30 decembre 2019Paru dans le N°427
à la page 141 ( mots)
Rédigé par : Christophe BOUCHET de EDITIONS JOHANET
On l’imaginait placide et sans danger. L’histoire sédimentaire du plus grand lac d’Europe occidentale livre un portrait finalement assez différent. Périodiquement sujet à de brutales sautes d’humeur, l’histoire du lac Léman montre que les tsunamis en milieu lacustre constituent un risque géologique majeur à ne pas sous-estimer. Plongée dans les eaux d’un lac pas si tranquille, qui a connu pas moins de six tsunamis en 3.500 ans. Et qui en connaîtra encore, selon certains scientifiques…

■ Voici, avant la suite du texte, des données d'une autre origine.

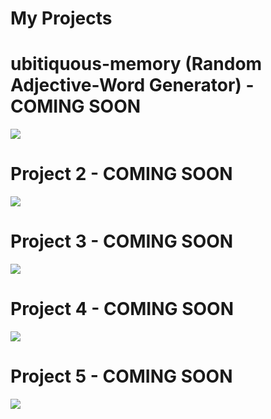 <html>
  <div>
    <h1 class="projects-title">My Projects</h1>
  </div>
  <div>
      <h1>ubitiquous-memory (Random Adjective-Word Generator) - COMING SOON</h1>
      <img src="https://cdn.pixabay.com/photo/2020/03/26/10/58/norway-4970080_1280.jpg">
  </div>
  <div>
      <h1>Project 2 - COMING SOON</h1>
      <img src="https://cdn.pixabay.com/photo/2020/03/26/10/58/norway-4970080_1280.jpg">
    </div>
  <div>
      <h1>Project 3 - COMING SOON</h1>
      <img src="https://cdn.pixabay.com/photo/2020/03/26/10/58/norway-4970080_1280.jpg">
  </div>
  <div>
      <h1>Project 4 - COMING SOON</h1>
      <img src="https://cdn.pixabay.com/photo/2020/03/26/10/58/norway-4970080_1280.jpg">
  </div>
  <div>
      <h1>Project 5 - COMING SOON</h1>
      <img src="https://cdn.pixabay.com/photo/2020/03/26/10/58/norway-4970080_1280.jpg">
  </div>
</html>
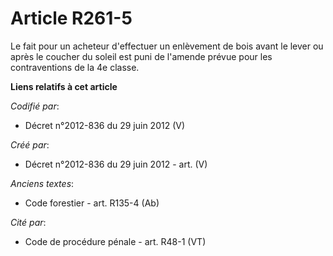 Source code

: # Article R261-5

Le fait pour un acheteur d'effectuer un enlèvement de bois avant le lever ou après le coucher du soleil est puni de l'amende
prévue pour les contraventions de la 4e classe.

**Liens relatifs à cet article**

_Codifié par_:

  - Décret n°2012-836 du 29 juin 2012 (V)

_Créé par_:

  - Décret n°2012-836 du 29 juin 2012 - art. (V)

_Anciens textes_:

  - Code forestier - art. R135-4 (Ab)

_Cité par_:

  - Code de procédure pénale - art. R48-1 (VT)
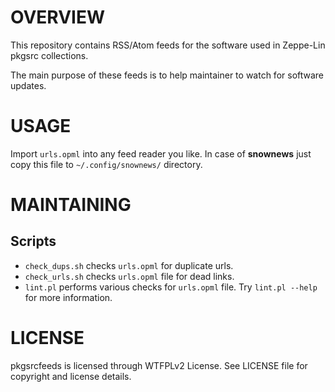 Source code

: OVERVIEW
========

This repository contains RSS/Atom feeds for the software used in
Zeppe-Lin pkgsrc collections.

The main purpose of these feeds is to help maintainer to watch for
software updates.


USAGE
=====

Import `urls.opml` into any feed reader you like.
In case of **snownews** just copy this file to `~/.config/snownews/`
directory.


MAINTAINING
===========

Scripts
-------
  * `check_dups.sh` checks `urls.opml` for duplicate urls.
  * `check_urls.sh` checks `urls.opml` file for dead links.
  * `lint.pl` performs various checks for `urls.opml` file.
    Try `lint.pl --help` for more information.


LICENSE
=======

pkgsrcfeeds is licensed through WTFPLv2 License.
See LICENSE file for copyright and license details.
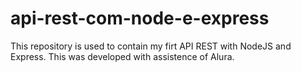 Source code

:# api-rest-com-node-e-express
This repository is used to contain my firt API REST with NodeJS and Express. This was developed with assistence of Alura.
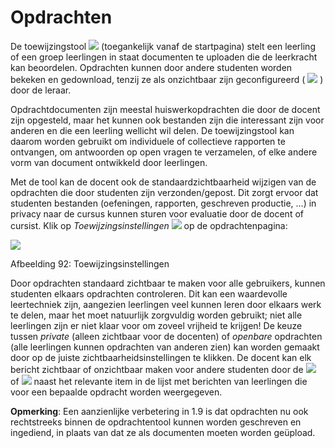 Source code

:# Opdrachten

De toewijzingstool ![](../../.gitbook/assets/graphics58%20%283%29.png) \(toegankelijk vanaf de startpagina\) stelt een leerling of een groep leerlingen in staat documenten te uploaden die de leerkracht kan beoordelen. Opdrachten kunnen door andere studenten worden bekeken en gedownload, tenzij ze als onzichtbaar zijn geconfigureerd \( ![](../../.gitbook/assets/graphics60%20%283%29.png) \) door de leraar.

Opdrachtdocumenten zijn meestal huiswerkopdrachten die door de docent zijn opgesteld, maar het kunnen ook bestanden zijn die interessant zijn voor anderen en die een leerling wellicht wil delen. De toewijzingstool kan daarom worden gebruikt om individuele of collectieve rapporten te ontvangen, om antwoorden op open vragen te verzamelen, of elke andere vorm van document ontwikkeld door leerlingen.

Met de tool kan de docent ook de standaardzichtbaarheid wijzigen van de opdrachten die door studenten zijn verzonden/gepost. Dit zorgt ervoor dat studenten bestanden \(oefeningen, rapporten, geschreven productie, …\) in privacy naar de cursus kunnen sturen voor evaluatie door de docent of cursist. Klik op _Toewijzingsinstellingen_ ![](../../.gitbook/assets/graphics61%20%283%29.png) op de opdrachtenpagina:

![](../../.gitbook/assets/graphics63%20%281%29.png)

Afbeelding 92: Toewijzingsinstellingen

Door opdrachten standaard zichtbaar te maken voor alle gebruikers, kunnen studenten elkaars opdrachten controleren. Dit kan een waardevolle leertechniek zijn, aangezien leerlingen veel kunnen leren door elkaars werk te delen, maar het moet natuurlijk zorgvuldig worden gebruikt; niet alle leerlingen zijn er niet klaar voor om zoveel vrijheid te krijgen! De keuze tussen _private_ \(alleen zichtbaar voor de docenten\) of _openbare_ opdrachten \(alle leerlingen kunnen opdrachten van anderen zien\) kan worden gemaakt door op de juiste zichtbaarheidsinstellingen te klikken. De docent kan elk bericht zichtbaar of onzichtbaar maken voor andere studenten door de ![](../../.gitbook/assets/graphics62%20%283%29.png) of ![](../../.gitbook/assets/graphics64%20%283%29.png) naast het relevante item in de lijst met berichten van leerlingen die voor een bepaalde opdracht worden weergegeven.

**Opmerking**: Een aanzienlijke verbetering in 1.9 is dat opdrachten nu ook rechtstreeks binnen de opdrachtentool kunnen worden geschreven en ingediend, in plaats van dat ze als documenten moeten worden geüpload.

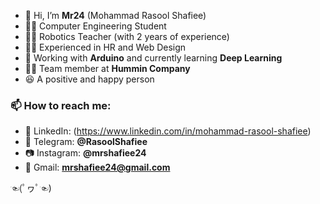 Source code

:- 👋 Hi, I’m **Mr24** (Mohammad Rasool Shafiee)  
- 👨‍🎓 Computer Engineering Student  
- 👨‍🏫 Robotics Teacher (with 2 years of experience)  
- 👨‍💻 Experienced in HR and Web Design  
- 🤖 Working with **Arduino** and currently learning **Deep Learning**  
- 👨‍💼 Team member at **Hummin Company**  
- 😆 A positive and happy person  

### 📫 How to reach me:
- 🔗 LinkedIn: (https://www.linkedin.com/in/mohammad-rasool-shafiee)  
- 📱 Telegram: **@RasoolShafiee**  
- 📷 Instagram: **@mrshafiee24**  
- 📧 Gmail: **mrshafiee24@gmail.com**  

☜(ﾟヮﾟ☜)
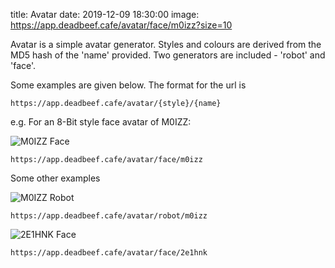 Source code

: title: Avatar
date: 2019-12-09 18:30:00
image: https://app.deadbeef.cafe/avatar/face/m0izz?size=10


Avatar is a simple avatar generator. Styles and colours are derived from the MD5 hash of the 'name' provided. Two generators are included - 'robot' and 'face'.

Some examples are given below. The format for the url is

`https://app.deadbeef.cafe/avatar/{style}/{name}`

e.g. For an 8-Bit style face avatar of M0IZZ:

![M0IZZ Face](https://app.deadbeef.cafe/avatar/face/m0izz "M0IZZ Face")

`https://app.deadbeef.cafe/avatar/face/m0izz`

Some other examples

![M0IZZ Robot](https://app.deadbeef.cafe/avatar/robot/m0izz "M0IZZ Robot")

`https://app.deadbeef.cafe/avatar/robot/m0izz`

![2E1HNK Face](https://app.deadbeef.cafe/avatar/face/2e1hnk "2E1HNK Robot")

`https://app.deadbeef.cafe/avatar/face/2e1hnk`
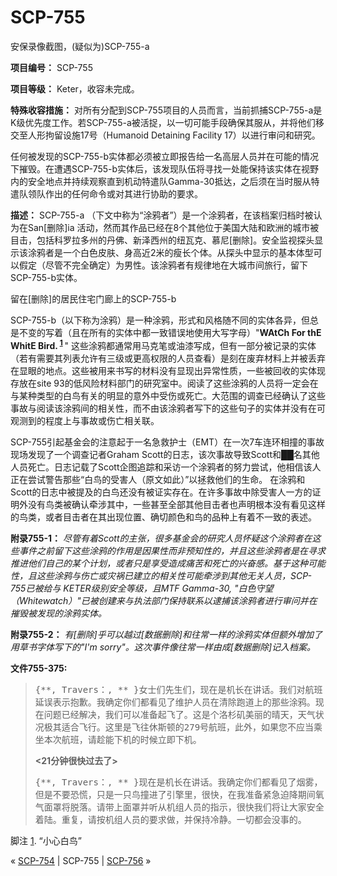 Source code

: # SCP-755
                        




安保录像截图，(疑似为)SCP-755-a



**项目编号：** SCP-755

**项目等级：** Keter，收容未完成。

**特殊收容措施：** 对所有分配到SCP-755项目的人员而言，当前抓捕SCP-755-a是K级优先度工作。若SCP-755-a被活捉，以一切可能手段确保其服从，并将他们移交至人形拘留设施17号（Humanoid Detaining Facility 17）以进行审问和研究。

任何被发现的SCP-755-b实体都必须被立即报告给一名高层人员并在可能的情况下摧毁。在遭遇SCP-755-b实体后，该发现队伍将寻找一处能保持该实体在视野内的安全地点并持续观察直到机动特遣队Gamma-30抵达，之后须在当时服从特遣队领队作出的任何命令或对其进行协助的要求。

**描述：** SCP-755-a （下文中称为“涂鸦者”）是一个涂鸦者，在该档案归档时被认为在San[删除]ia 活动，然而其作品已经在8个其他位于美国大陆和欧洲的城市被目击，包括科罗拉多州的丹佛、新泽西州的纽瓦克、慕尼[删除]。安全监视探头显示该涂鸦者是一个白色皮肤、身高近2米的瘦长个体。从探头中显示的基本体型可以假定（尽管不完全确定）为男性。该涂鸦者有规律地在大城市间旅行，留下SCP-755-b实体。



留在[删除]的居民住宅门廊上的SCP-755-b



SCP-755-b（以下称为涂鸦）是一种涂鸦，形式和风格随不同的实体各异，但总是不变的写着（且在所有的实体中都一致错误地使用大写字母）"**WAtCh For thE WhitE Bird.<sup class='footnoteref'>
 <a shape='rect' class='footnoteref' id='footnoteref-1' href='javascript:;' onclick='WIKIDOT.page.utils.scrollToReference(&apos;footnote-1&apos;)'>1</a>
</sup>** " 这些涂鸦都通常用马克笔或油漆写成，但有一部分被记录的实体（若有需要其列表允许有三级或更高权限的人员查看）是刻在废弃材料上并被丢弃在显眼的地点。这些被用来书写的材料没有显现出异常性质，一些被回收的实体现存放在site 93的低风险材料部门的研究室中。阅读了这些涂鸦的人员将一定会在与某种类型的白鸟有关的明显的意外中受伤或死亡。大范围的调查已经确认了这些事故与阅读该涂鸦间的相关性，而不由该涂鸦者写下的这些句子的实体并没有在可观测到的程度上与事故或伤亡相关联。

SCP-755引起基金会的注意起于一名急救护士（EMT）在一次7车连环相撞的事故现场发现了一个调查记者Graham Scott的日志，该次事故导致Scott和██名其他人员死亡。日志记载了Scott企图追踪和采访一个涂鸦者的努力尝试，他相信该人正在尝试警告那些“白鸟的受害人（原文如此）”以拯救他们的生命。
在涂鸦和Scott的日志中被提及的白鸟还没有被证实存在。在许多事故中除受害人一方的证明外没有鸟类被确认牵涉其中，一些甚至全部其他目击者也声明根本没有看见这样的鸟类，或者目击者在其出现位置、确切颜色和鸟的品种上有着不一致的表述。

**附录755-1：**  *尽管有着Scott的主张，很多基金会的研究人员怀疑这个涂鸦者在这些事件之前留下这些涂鸦的作用是因果性而非预知性的，并且这些涂鸦者是在寻求推进他们自己的某个计划，或者只是享受造成痛苦和死亡的兴奋感。基于这种可能性，且这些涂鸦与伤亡或灾祸已建立的相关性可能牵涉到其他无关人员，SCP-755已被给与 KETER级别安全等级，且MTF Gamma-30, "白色守望（Whitewatch）"已被创建来与执法部门保持联系以逮捕该涂鸦者进行审问并在摧毁被发现的涂鸦实体。* 

**附录755-2：** *有[删除]乎可以越过[数据删除]和往常一样的涂鸦实体但额外增加了用草书字体写下的"I'm sorry"。这次事件像往常一样由成[数据删除]记入档案。* 

**文件755-375:** 


> <tt>{**, Travers&#65306;, ** }&#22899;&#22763;&#20204;&#20808;&#29983;&#20204;&#65292;&#29616;&#22312;&#26159;&#26426;&#38271;&#22312;&#35762;&#35805;&#12290;&#25105;&#20204;&#23545;&#33322;&#29677;&#24310;&#35823;&#34920;&#31034;&#25265;&#27465;&#12290;&#25105;&#30830;&#23450;&#20320;&#20204;&#37117;&#30475;&#35265;&#20102;&#32500;&#25252;&#20154;&#21592;&#22312;&#28165;&#38500;&#36305;&#36947;&#19978;&#30340;&#37027;&#20123;&#28034;&#40486;&#12290;&#29616;&#22312;&#38382;&#39064;&#24050;&#32463;&#35299;&#20915;&#65292;&#25105;&#20204;&#21487;&#20197;&#20934;&#22791;&#36215;&#39134;&#20102;&#12290;&#36825;&#26159;&#20010;&#27931;&#26441;&#30710;&#32654;&#20029;&#30340;&#26228;&#22825;&#65292;&#22825;&#27668;&#29366;&#20917;&#26497;&#20854;&#36866;&#21512;&#39134;&#34892;&#12290;&#36825;&#37324;&#26159;&#39134;&#24448;&#20241;&#26031;&#39039;&#30340;279&#21495;&#33322;&#29677;&#65292;&#27492;&#22806;&#65292;&#22914;&#26524;&#24744;&#19981;&#24212;&#24403;&#20056;&#22352;&#26412;&#27425;&#33322;&#29677;&#65292;&#35831;&#36225;&#33021;&#19979;&#26426;&#30340;&#26102;&#20505;&#31435;&#21363;&#19979;&#26426;&#12290;</tt>
> 
> **<21分钟很快过去了>** 
> 
> <tt>{**, Travers&#65306;, ** }&#29616;&#22312;&#26159;&#26426;&#38271;&#22312;&#35762;&#35805;&#12290;&#25105;&#30830;&#23450;&#20320;&#20204;&#37117;&#30475;&#35265;&#20102;&#28895;&#38654;&#65292;&#20294;&#26159;&#19981;&#35201;&#24656;&#24908;&#65292;&#21482;&#26159;&#19968;&#21482;&#40479;&#25758;&#36827;&#20102;&#24341;&#25806;&#37324;&#65292;&#24456;&#24555;&#65292;&#22312;&#25105;&#20934;&#22791;&#32039;&#24613;&#36843;&#38477;&#26399;&#38388;&#27687;&#27668;&#38754;&#32617;&#23558;&#33073;&#33853;&#12290;&#35831;&#24102;&#19978;&#38754;&#32617;&#24182;&#21548;&#20174;&#26426;&#32452;&#20154;&#21592;&#30340;&#25351;&#31034;&#65292;&#24456;&#24555;&#25105;&#20204;&#23558;&#35753;&#22823;&#23478;&#23433;&#20840;&#30528;&#38470;&#12290;&#37325;&#22797;&#65292;&#35831;&#25353;&#26426;&#32452;&#20154;&#21592;&#30340;&#35201;&#27714;&#20570;&#65292;&#24182;&#20445;&#25345;&#20919;&#38745;&#12290;&#19968;&#20999;&#37117;&#20250;&#27809;&#20107;&#30340;&#12290;</tt>
> 


脚注
<a shape='rect' href='javascript:;' onclick='WIKIDOT.page.utils.scrollToReference(&apos;footnoteref-1&apos;)'>1</a>. “小心白鸟”



« [SCP-754](/scp-754) | SCP-755 | [SCP-756](/scp-756) »





                     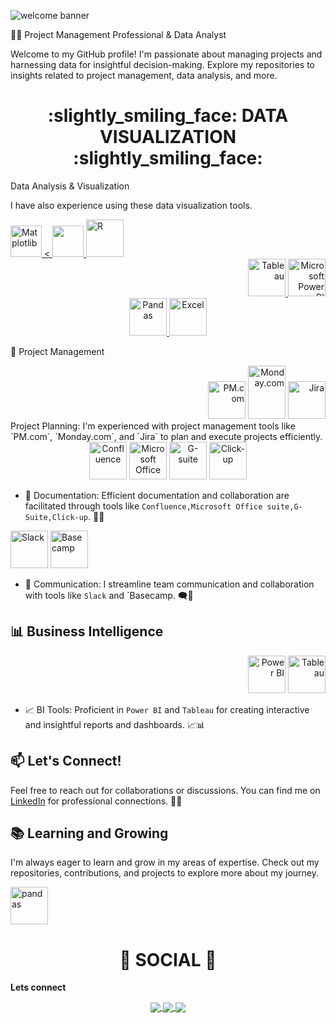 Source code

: 



![welcome banner](https://github.com/amike68/amike68/assets/147053561/f2c4473e-cc6f-4b60-bdc3-ed588cde8d57)

👨‍💼 Project Management Professional & Data Analyst 

Welcome to my GitHub profile! I'm passionate about managing projects and harnessing data for insightful decision-making. Explore my repositories to insights related to project management, data analysis, and more.

<div align="center"> <h1 align="center"> :slightly_smiling_face: DATA VISUALIZATION :slightly_smiling_face:	</h1> </div>

Data Analysis & Visualization

I have also experience using these data visualization tools.

<div align="left">
<a href="#" target="_blank"> <img src="https://matplotlib.org/stable/_images/sphx_glr_logos2_003.png" alt="Matplotlib" height="50"/> <
<a href="#" target="_blank"> <img src="https://seaborn.pydata.org/_static/logo-wide-lightbg.svg" height="50"/> </a>   
<a href="#" target="_blank"> <img src="https://github.com/amike68/amike68/assets/147053561/66f3d83f-c5f5-43d0-be21-79055f2150d2" alt="R" height="60"/> </a>
<div align="right"> <a href="#" target="_blank"> <img src="https://github.com//amike68/amike68/assets/147053561/8b418099-5e14-4f8b-b0ee-9c6fd1c1ff27" alt="Tableau" height="60"/> </a>
<a href="#" target="_blank"> <img src="https://insightsoftware.com/wp-content/uploads/2018/03/blog-microsoft-power-bi-solid-color.jpg" alt="Microsoft Power BI" height="60"/> </a>
<div align="middle"> <a href="#" target="_blank"> <img src="https://upload.wikimedia.org/wikipedia/commons/thumb/e/ed/Pandas_logo.svg/2560px-Pandas_logo.svg.png" alt="Pandas" height="60"/> </a> <a href="#" target="_blank"> <img src="https://github.com//amike68/amike68/assets/147053561/28c0c3bf-76b5-46fc-adbd-7248bd072384" alt="Excel" height="60"/> </a>
  <div align="left">
  

 🚀 Project Management
<div align="right">
  <img src="https://github.com/amike68/amike68/assets/147053561/5ef660ec-a21b-4219-b753-5681cf354cf1" alt="PM.com" width="60" height="60">
  <img src="https://github.com/amike68/amike68/assets/147053561/7eaf847f-60e2-474a-a04d-e334ca7655e4" alt="Monday.com" width="60" height="85">
  <img src="https://github.com/amike68/amike68/assets/147053561/4da1c852-28b4-4bbb-8426-493d2243a6a1" alt="Jira" width="60" height="60">
</div>
 Project Planning: I'm experienced with project management tools like `PM.com`, `Monday.com`, and `Jira` to plan and execute projects efficiently.

<div align="center">
  <img src="https://github.com/amike68/amike68/assets/147053561/5b464d07-7636-471d-8878-3d6e10959345" alt="Confluence" width="60" height="60">
    <img src="https://github.com/amike68/amike68/assets/147053561/c2eebd27-2e82-41a8-a27a-b86df2c4e17d" alt="Microsoft Office" width="60" height="60">
    <img src="https://github.com/amike68/amike68/assets/147053561/450ac532-8312-42a8-88f1-c9fc29f04475)" alt="G-suite" width="60" height="60">
    <img src="https://github.com/amike68/amike68/assets/147053561/83c04598-0fce-47c3-8707-3562baef1ad6)
" alt="Click-up" width="60" height="60">
</div>

- 📝 Documentation: Efficient documentation and collaboration are facilitated through tools like `Confluence,Microsoft Office suite,G-Suite,Click-up`. 📄📎

<div align="left">
  <img src="https://example.com/slack-logo.png" alt="Slack" width="60" height="60">
  <img src="https://example.com/basecamp-logo.png" alt="Basecamp" width="60" height="60">
</div>

- 💬 Communication: I streamline team communication and collaboration with tools like `Slack` and `Basecamp. 🗨️🏢

## 📊 Business Intelligence
<div align="right">
  <img src="https://example.com/powerbi-logo.png" alt="Power BI" width="60" height="60">
  <img src="https://example.com/tableau-logo.png" alt="Tableau" width="60" height="60">
</div>

- 📈 BI Tools: Proficient in `Power BI` and `Tableau` for creating interactive and insightful reports and dashboards. 📈📊

## 📫 Let's Connect!
Feel free to reach out for collaborations or discussions. You can find me on [LinkedIn](https://www.linkedin.com/in/your-profile-link) for professional connections. 📧🤝

## 📚 Learning and Growing
I'm always eager to learn and grow in my areas of expertise. Check out my repositories, contributions, and projects to explore more about my journey.




 <img src="![image](https://github.com/amike68/amike68/assets/147053561/dca0cd7d-68c3-4f40-a8e8-05f13d172a05)
" alt="pandas" width="60" height="60">

<div align="center"> <h1 align="center"> 👨 SOCIAL 👩 </h1> </div> 

<b>Lets connect</b> 

<p align="center"> 

 

<a href="https://www.linkedin.com/in/estheramike/"> 

  <img align="center" src="https://img.shields.io/badge/linkedin-%230077B5.svg?&style=for-the-badge&logo=linkedin&logoColor=white" /> 

</a> 

 

<a href="https://public.tableau.com/app/profile/esther.amike/"> 


  <img align="center" src="https://img.shields.io/badge/-Tableau-1e376b?style=for-the-badge&logo=tableau&logoColor=white"  /> 

</a> 

 

<a href="mailto:esther.amike@googlemail.com">   

  <img align="center" src="https://img.shields.io/badge/gmail-f1f2f6.svg?&style=for-the-badge&logo=gmail&logoColor=red"  /> 

</a> 

 

</p>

Nous sommes au printemps 2010. Trois limno-géologues de l’Université de Genève embarquent pour cinq jours à bord de « La Licorne », le bateau amiral du département des sciences de l’environnement de l’université de Genève. L’objectif ? Réaliser des campagnes d’échantillonnage sur le lac Léman pour en sonder les sédiments et rechercher les traces de crues anciennes. Une campagne somme toute assez classique qui ne doit pas poser de problèmes particuliers.
Mais dès les premiers relevés, c’est la stupéfaction. Les limno-géologues détectent au milieu du lac et par 300 mètres de fond une gigantesque couche de sédiments gisant sur plusieurs kilomètres carrés. Le volume de cette couche est évalué, au minimum, à 250 millions de mètres cubes, l’équivalent de ce que pourrait contenir une benne de près de 1.000 mètres de large sur 250 mètres de hauteur !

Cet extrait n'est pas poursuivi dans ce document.